Monday, May 18, 2015

sharing the wishing well

A wishing well is found.

For everyone who takes a sip of water from the well a wish of the natural gifts of the world is granted.

At first the well is known only to a small group of people but as they tell their friends the number of people grows.

As the number grows people start to notice that the taste of the water begins to grow bitter and wishes too start to become tainted and incomplete.

One wise person then asks for their wish to be guidance on how to restore the well to its natural abundance of good wishes and they are rewarded with an inspiration to do just that.

The answer to restoring the well lies in two challenges.

The first challenge is to restore the surrounding area to its previous conditions before the people came and trampled on the natural beauty. People can continue to come in the same volumes, and even increasing, but the space around the well requires an investment of labor to ensure that the physical space is of equal caliber as the gift of the well.

The second way to restore the well is to bring special flowers and drop them in the well. The problem is that these flowers are not plentiful near the well and are spread out across the land. For the volumes to come they would need to ask that all who came would bring the flowers with them to contribute.

Upon learning of these solutions the original group of people who had first learned of the well gathered to discuss what must done.

Some argued that if they were going to labor to restore the land around the well to its natural beauty that only they should know the secret of the flowers so that only they would have their wishes granted.
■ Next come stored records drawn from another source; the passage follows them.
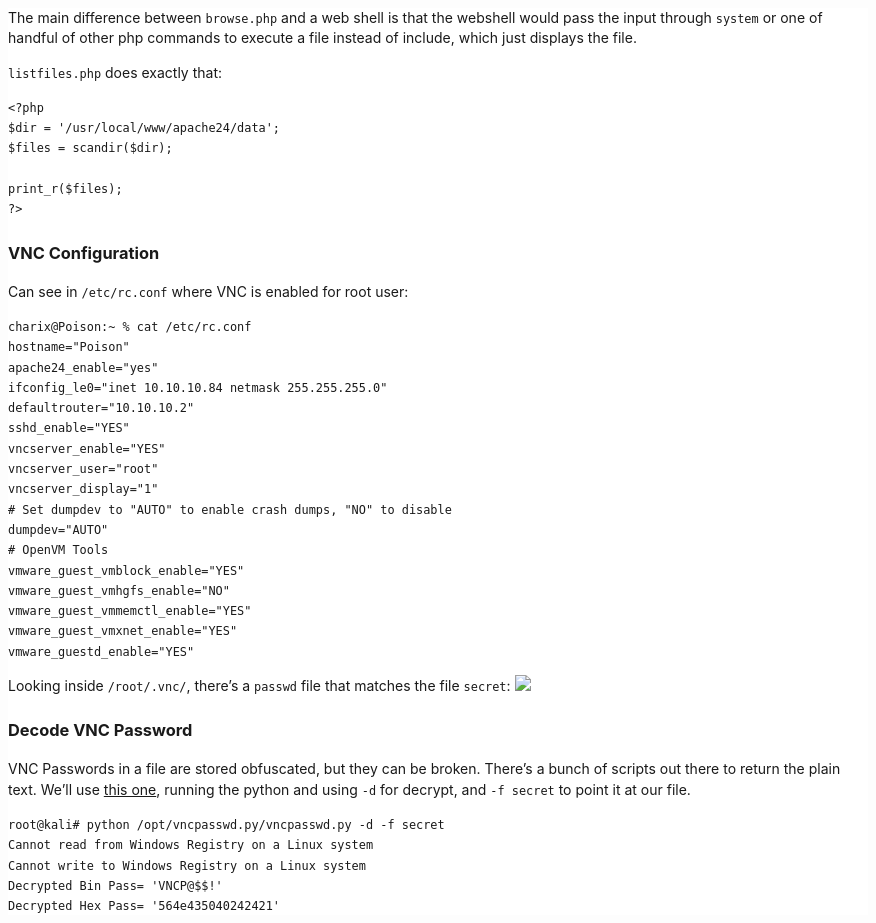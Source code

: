 
The main difference between `browse.php` and a web shell is that the webshell
would pass the input through `system` or one of handful of other php commands
to execute a file instead of include, which just displays the file.

`listfiles.php` does exactly that:

    
    
    <?php
    $dir = '/usr/local/www/apache24/data';
    $files = scandir($dir);
    
    print_r($files);
    ?>
    

### VNC Configuration

Can see in `/etc/rc.conf` where VNC is enabled for root user:

    
    
    charix@Poison:~ % cat /etc/rc.conf
    hostname="Poison"
    apache24_enable="yes"
    ifconfig_le0="inet 10.10.10.84 netmask 255.255.255.0"
    defaultrouter="10.10.10.2"
    sshd_enable="YES"
    vncserver_enable="YES"
    vncserver_user="root"
    vncserver_display="1"
    # Set dumpdev to "AUTO" to enable crash dumps, "NO" to disable
    dumpdev="AUTO"
    # OpenVM Tools
    vmware_guest_vmblock_enable="YES"
    vmware_guest_vmhgfs_enable="NO"
    vmware_guest_vmmemctl_enable="YES"
    vmware_guest_vmxnet_enable="YES"
    vmware_guestd_enable="YES"
    

Looking inside `/root/.vnc/`, there’s a `passwd` file that matches the file
`secret`: ![](https://0xdfimages.gitlab.io/img/poison_vnc-secret.png)

### Decode VNC Password

VNC Passwords in a file are stored obfuscated, but they can be broken. There’s
a bunch of scripts out there to return the plain text. We’ll use [this
one](https://github.com/trinitronx/vncpasswd.py), running the python and using
`-d` for decrypt, and `-f secret` to point it at our file.

    
    
    root@kali# python /opt/vncpasswd.py/vncpasswd.py -d -f secret
    Cannot read from Windows Registry on a Linux system
    Cannot write to Windows Registry on a Linux system
    Decrypted Bin Pass= 'VNCP@$$!'
    Decrypted Hex Pass= '564e435040242421'
    

[](/2018/09/08/htb-poison.html)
Others argued that only if they involved all people would they be able to maintain the well and surrounding area to the standards expected.

Others argued that the outsiders should be expected to bring more flowers than them and they could have wishes but their extra flowers would be payment for their labors.

One voice argued that they should share the well, the labors and flowers expected with all. If someone came in need of the wishing well but was unable to provide either labor or flowers they would not be denied.

When their meeting had concluded they agreed to keep the secrets of the wishing well renewal to themselves. They would repair the landscape around the well. For those outsiders who learned of the well they would charge a surcharge. The surcharge would go into their own benefit of the well.

As the years passed the original group struggled with the maintenance of the wishing well and surroundings and they found that they put less and less effort into collecting their own flowers and more and more effort into increasing surcharges on others.

The well became bitter again and the original group simply stayed on near the well because they felt entitled to everything and anything that would come it.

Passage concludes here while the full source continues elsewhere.